Stored data

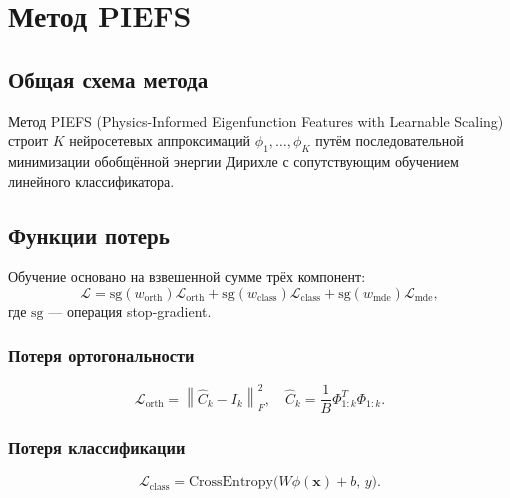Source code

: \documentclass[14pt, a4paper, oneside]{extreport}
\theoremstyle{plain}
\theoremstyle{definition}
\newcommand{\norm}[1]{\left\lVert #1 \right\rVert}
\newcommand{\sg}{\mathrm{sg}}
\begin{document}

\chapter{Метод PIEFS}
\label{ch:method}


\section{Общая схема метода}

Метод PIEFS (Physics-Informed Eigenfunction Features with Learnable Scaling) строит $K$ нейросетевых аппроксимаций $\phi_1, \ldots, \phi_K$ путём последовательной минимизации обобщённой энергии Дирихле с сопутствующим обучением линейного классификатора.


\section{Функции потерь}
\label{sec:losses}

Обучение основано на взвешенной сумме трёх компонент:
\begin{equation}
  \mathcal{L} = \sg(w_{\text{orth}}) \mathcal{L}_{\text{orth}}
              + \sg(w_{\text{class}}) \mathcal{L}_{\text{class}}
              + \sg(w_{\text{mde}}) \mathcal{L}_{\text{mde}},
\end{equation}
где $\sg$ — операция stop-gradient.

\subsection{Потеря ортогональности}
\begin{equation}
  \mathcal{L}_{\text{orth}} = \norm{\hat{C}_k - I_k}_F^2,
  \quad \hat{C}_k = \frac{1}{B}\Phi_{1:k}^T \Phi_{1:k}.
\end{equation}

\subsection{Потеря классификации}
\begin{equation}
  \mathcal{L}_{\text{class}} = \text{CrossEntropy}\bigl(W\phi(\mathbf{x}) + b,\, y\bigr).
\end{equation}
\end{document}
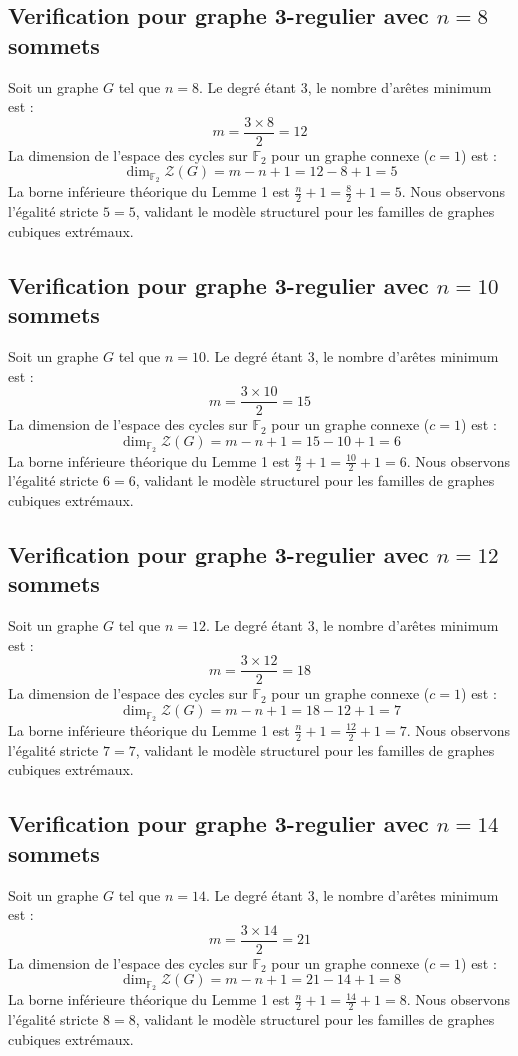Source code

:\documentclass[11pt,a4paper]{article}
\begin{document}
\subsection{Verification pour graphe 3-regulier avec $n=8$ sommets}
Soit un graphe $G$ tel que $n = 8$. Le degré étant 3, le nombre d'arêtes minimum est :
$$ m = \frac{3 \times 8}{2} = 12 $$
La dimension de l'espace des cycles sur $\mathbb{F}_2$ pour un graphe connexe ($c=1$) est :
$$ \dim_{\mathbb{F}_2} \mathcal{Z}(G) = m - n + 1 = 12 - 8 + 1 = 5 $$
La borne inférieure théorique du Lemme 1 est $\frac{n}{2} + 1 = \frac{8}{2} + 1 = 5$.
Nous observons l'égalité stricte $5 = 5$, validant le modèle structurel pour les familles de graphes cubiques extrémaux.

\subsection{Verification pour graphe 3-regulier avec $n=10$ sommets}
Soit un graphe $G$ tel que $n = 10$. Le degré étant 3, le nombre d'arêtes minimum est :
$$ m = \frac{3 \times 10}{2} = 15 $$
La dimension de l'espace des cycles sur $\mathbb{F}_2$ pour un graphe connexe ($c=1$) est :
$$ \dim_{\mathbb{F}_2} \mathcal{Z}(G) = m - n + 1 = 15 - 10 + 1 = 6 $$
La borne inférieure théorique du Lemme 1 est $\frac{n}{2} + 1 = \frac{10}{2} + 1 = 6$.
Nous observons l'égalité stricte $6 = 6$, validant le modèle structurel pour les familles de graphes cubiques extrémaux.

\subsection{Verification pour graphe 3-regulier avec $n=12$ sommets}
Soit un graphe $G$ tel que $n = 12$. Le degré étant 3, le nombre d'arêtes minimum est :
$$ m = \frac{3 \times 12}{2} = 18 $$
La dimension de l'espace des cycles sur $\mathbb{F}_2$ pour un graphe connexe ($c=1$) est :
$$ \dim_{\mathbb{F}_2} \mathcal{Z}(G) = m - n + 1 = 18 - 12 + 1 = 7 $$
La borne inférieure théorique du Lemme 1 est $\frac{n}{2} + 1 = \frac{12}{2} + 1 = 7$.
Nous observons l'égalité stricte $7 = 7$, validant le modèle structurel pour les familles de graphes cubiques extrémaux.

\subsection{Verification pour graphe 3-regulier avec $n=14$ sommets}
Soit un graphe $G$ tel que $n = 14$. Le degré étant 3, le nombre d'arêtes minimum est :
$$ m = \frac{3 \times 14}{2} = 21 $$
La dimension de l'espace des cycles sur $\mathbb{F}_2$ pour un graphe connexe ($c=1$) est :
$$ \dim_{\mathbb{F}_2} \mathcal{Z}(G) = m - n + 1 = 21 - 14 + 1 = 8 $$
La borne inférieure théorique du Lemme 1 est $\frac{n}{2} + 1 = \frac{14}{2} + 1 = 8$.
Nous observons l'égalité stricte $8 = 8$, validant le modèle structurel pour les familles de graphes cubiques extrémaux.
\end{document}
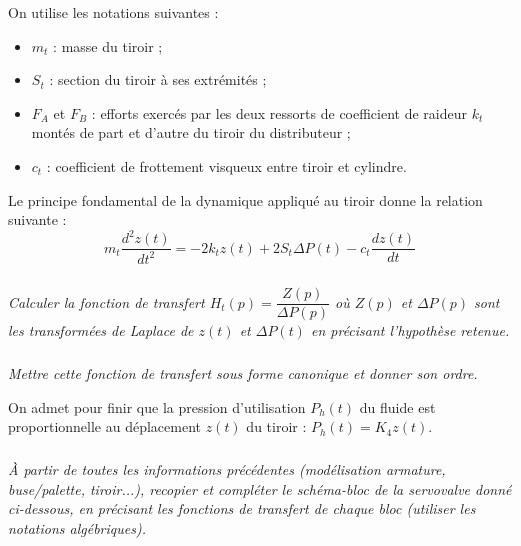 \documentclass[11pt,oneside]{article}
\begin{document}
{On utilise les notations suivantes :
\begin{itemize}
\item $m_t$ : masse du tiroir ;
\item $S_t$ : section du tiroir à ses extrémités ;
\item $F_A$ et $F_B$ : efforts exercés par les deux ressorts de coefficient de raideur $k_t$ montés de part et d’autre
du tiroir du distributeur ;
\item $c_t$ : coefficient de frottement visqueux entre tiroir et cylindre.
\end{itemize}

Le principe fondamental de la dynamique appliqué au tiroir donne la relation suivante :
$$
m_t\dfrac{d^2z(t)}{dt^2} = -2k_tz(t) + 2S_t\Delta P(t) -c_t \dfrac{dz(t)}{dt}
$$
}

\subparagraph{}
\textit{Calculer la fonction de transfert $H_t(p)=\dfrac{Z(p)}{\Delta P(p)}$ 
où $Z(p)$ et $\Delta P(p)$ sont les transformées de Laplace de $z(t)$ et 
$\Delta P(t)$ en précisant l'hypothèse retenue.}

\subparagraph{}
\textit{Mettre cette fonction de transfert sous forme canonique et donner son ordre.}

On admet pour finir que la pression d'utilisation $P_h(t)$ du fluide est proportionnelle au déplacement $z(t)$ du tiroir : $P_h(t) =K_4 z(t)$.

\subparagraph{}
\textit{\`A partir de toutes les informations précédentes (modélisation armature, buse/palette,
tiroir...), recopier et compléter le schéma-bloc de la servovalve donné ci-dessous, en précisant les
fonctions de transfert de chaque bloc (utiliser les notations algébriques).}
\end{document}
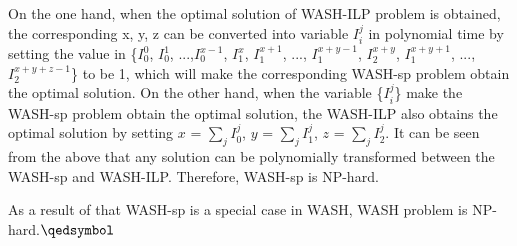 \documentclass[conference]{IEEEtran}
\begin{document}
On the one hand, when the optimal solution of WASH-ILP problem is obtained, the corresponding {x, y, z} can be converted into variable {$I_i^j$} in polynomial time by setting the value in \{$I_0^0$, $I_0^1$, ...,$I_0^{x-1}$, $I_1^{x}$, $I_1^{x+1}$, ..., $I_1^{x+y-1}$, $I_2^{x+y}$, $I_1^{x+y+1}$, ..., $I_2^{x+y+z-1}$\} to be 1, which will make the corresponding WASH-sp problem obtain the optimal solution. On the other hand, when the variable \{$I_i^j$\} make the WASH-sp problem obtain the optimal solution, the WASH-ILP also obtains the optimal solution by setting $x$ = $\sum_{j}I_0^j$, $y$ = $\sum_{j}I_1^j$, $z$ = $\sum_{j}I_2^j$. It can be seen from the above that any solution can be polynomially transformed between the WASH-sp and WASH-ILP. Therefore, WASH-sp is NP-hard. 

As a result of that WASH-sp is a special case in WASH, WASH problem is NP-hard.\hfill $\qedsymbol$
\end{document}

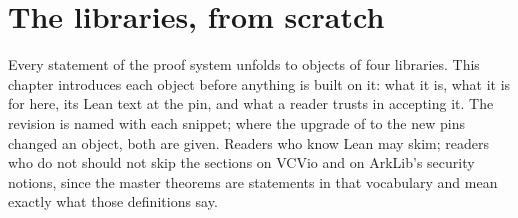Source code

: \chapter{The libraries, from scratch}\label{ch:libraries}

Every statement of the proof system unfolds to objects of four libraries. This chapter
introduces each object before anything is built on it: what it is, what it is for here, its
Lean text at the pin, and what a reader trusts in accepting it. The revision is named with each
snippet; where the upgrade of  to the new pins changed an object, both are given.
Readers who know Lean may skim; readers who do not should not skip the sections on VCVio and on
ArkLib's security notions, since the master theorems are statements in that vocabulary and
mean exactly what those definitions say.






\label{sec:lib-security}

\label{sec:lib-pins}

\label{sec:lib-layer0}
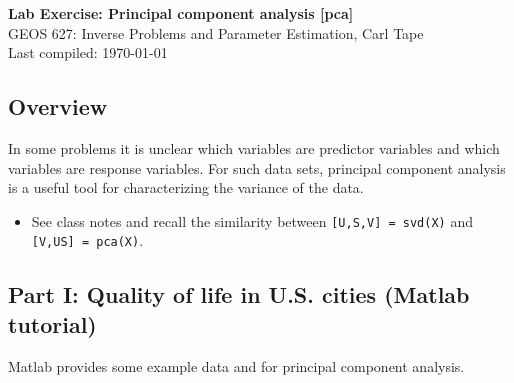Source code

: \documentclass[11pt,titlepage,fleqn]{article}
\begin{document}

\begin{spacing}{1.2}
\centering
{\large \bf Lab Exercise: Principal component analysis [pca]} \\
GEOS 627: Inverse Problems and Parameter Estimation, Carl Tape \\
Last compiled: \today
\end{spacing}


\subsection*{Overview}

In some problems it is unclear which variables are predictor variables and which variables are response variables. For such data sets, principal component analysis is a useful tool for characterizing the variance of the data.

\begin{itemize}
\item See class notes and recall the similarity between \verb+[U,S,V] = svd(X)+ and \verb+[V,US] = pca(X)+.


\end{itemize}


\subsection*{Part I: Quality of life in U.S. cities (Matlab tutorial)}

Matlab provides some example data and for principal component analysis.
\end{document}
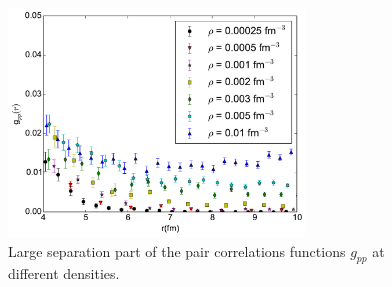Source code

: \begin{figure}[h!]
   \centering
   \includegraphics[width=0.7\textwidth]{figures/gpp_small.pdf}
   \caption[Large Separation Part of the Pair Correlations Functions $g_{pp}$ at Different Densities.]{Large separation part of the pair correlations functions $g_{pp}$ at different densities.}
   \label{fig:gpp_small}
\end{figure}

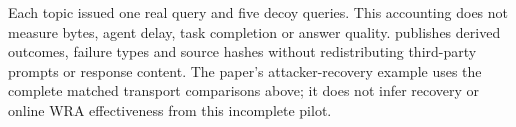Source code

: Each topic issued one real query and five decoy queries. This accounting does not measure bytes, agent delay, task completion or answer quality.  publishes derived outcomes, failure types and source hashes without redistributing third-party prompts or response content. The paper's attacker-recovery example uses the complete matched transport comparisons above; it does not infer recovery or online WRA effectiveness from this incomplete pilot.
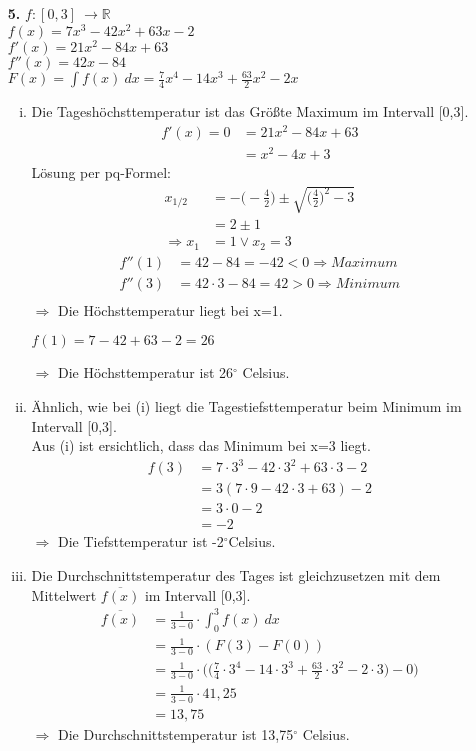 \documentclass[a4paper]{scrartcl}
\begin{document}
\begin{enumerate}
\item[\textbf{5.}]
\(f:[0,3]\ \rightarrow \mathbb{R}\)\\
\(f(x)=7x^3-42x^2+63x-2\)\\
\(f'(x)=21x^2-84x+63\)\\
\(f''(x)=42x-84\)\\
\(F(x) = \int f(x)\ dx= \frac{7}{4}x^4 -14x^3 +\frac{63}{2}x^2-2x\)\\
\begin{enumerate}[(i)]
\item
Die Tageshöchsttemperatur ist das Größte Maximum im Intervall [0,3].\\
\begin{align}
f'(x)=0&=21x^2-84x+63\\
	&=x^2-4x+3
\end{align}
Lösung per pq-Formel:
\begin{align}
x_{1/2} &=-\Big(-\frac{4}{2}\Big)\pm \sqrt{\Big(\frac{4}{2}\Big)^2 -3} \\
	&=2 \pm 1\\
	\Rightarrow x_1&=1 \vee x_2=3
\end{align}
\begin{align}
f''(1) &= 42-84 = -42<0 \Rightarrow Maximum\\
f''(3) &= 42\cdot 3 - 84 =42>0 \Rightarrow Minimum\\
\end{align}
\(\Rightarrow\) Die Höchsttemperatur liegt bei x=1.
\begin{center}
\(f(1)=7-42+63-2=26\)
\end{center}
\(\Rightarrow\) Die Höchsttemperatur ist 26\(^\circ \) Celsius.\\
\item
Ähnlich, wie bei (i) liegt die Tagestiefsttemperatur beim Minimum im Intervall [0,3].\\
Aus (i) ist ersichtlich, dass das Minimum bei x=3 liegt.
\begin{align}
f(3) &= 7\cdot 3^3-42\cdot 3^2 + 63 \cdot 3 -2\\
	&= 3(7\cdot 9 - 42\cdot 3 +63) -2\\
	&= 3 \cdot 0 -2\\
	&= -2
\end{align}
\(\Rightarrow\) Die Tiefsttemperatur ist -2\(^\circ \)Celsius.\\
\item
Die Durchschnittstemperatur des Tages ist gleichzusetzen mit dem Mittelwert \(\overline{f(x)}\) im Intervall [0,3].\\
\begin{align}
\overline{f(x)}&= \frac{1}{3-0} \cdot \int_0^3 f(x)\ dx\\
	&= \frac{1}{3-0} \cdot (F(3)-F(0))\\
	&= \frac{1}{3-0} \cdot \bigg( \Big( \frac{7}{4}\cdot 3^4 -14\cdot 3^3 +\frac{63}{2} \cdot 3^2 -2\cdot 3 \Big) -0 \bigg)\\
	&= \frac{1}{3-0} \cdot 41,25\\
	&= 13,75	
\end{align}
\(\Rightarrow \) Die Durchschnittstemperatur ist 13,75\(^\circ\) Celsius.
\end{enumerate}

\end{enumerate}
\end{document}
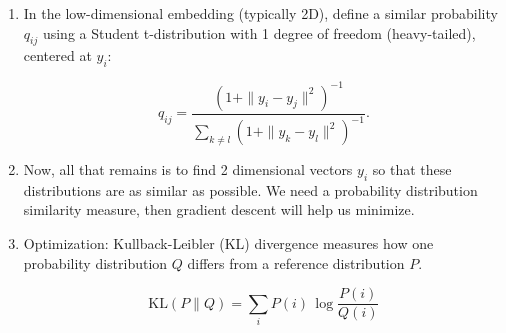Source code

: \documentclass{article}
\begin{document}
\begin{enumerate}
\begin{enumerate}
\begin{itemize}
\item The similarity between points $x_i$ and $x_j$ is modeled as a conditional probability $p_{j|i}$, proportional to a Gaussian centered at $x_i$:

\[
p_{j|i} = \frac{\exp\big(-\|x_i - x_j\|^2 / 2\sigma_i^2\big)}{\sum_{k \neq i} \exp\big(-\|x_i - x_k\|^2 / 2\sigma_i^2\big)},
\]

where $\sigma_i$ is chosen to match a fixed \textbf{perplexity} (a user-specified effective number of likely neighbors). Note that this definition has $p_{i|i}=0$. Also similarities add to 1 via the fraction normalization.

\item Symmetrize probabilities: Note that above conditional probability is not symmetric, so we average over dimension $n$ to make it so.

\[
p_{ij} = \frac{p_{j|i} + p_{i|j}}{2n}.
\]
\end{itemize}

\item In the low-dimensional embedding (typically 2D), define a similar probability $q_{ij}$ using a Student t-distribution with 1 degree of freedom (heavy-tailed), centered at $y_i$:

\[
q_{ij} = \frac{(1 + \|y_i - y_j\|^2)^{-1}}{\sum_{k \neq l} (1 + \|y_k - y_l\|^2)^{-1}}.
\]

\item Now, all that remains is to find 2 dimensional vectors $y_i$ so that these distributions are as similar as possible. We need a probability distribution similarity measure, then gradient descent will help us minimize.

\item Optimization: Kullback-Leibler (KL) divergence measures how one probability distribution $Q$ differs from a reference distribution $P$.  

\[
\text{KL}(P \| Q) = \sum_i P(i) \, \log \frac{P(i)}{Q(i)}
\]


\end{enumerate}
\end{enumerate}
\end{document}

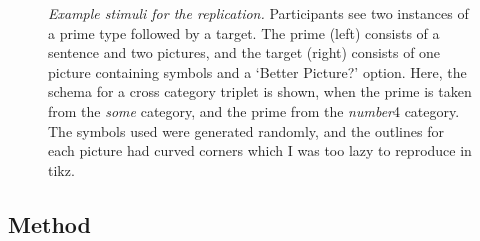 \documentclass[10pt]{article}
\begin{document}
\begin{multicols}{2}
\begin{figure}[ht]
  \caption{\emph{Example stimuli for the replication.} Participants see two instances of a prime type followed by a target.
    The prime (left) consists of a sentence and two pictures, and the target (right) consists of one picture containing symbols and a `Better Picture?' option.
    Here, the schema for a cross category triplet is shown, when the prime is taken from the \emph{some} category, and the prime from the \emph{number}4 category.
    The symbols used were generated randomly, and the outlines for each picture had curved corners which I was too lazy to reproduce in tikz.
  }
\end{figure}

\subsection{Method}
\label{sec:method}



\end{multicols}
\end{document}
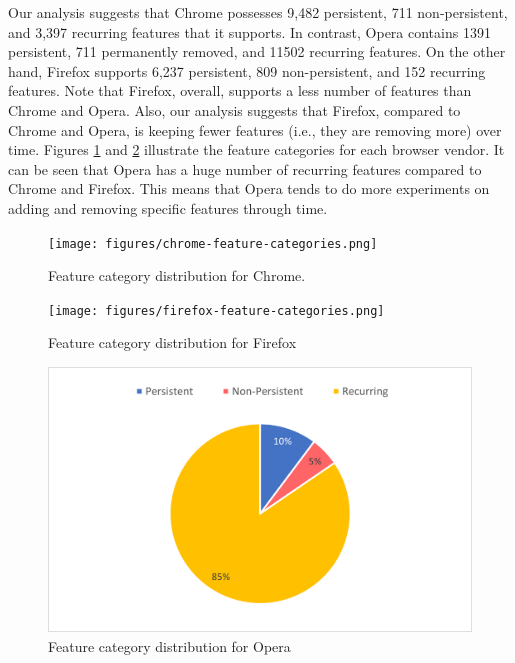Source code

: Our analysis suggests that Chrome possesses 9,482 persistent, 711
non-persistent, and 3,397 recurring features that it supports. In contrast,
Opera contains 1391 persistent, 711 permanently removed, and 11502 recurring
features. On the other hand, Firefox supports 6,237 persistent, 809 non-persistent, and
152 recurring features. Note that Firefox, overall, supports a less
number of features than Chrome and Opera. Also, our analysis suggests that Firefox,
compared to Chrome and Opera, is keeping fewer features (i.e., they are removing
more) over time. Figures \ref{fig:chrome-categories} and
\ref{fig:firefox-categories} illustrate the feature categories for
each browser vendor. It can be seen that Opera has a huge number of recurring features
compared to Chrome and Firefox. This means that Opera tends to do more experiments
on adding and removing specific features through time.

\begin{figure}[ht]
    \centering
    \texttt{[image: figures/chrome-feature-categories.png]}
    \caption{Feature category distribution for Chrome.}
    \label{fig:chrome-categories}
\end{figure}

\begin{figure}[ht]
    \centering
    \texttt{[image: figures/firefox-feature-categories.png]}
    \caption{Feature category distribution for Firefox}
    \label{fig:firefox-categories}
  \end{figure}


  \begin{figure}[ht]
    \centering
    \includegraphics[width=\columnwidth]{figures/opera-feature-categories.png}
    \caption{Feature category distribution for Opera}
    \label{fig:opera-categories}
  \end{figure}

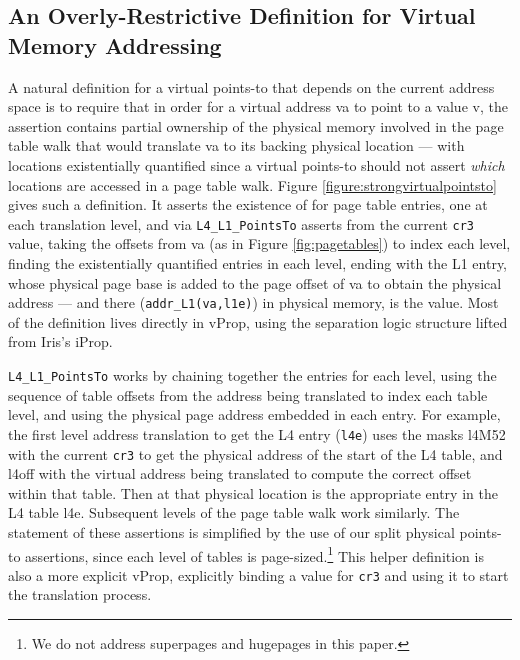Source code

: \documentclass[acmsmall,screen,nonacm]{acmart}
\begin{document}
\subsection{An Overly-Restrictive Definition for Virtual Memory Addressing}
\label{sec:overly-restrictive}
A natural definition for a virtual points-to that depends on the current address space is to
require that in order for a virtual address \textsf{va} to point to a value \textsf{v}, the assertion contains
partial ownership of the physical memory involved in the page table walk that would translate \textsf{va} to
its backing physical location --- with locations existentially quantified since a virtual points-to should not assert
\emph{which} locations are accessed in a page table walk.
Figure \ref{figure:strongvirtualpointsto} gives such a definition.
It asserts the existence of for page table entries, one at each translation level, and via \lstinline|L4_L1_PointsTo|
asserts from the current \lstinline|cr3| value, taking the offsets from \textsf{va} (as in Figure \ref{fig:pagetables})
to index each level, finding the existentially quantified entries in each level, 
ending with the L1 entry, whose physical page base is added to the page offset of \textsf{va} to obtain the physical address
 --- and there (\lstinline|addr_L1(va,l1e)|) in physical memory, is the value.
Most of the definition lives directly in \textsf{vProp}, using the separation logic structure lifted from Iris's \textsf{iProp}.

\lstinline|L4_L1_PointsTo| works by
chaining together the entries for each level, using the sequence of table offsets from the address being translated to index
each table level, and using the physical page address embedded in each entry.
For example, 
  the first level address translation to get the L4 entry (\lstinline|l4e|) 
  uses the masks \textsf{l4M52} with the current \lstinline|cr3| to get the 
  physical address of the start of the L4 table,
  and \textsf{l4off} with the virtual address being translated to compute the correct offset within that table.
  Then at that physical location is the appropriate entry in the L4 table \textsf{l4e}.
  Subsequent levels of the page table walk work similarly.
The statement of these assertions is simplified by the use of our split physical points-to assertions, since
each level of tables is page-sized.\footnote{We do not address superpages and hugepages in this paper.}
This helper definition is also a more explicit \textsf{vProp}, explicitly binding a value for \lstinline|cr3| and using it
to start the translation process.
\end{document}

• **EXERCISE GOAL**
Identify the lines in the entries above that contain "orth", then copy them out.

• **ANSWER SECTION**
  \mathcal{L} = \sg(w_{\text{orth}}) \mathcal{L}_{\text{orth}}
  \mathcal{L}_{\text{orth}} = \norm{\hat{C}_k - I_k}_F^2,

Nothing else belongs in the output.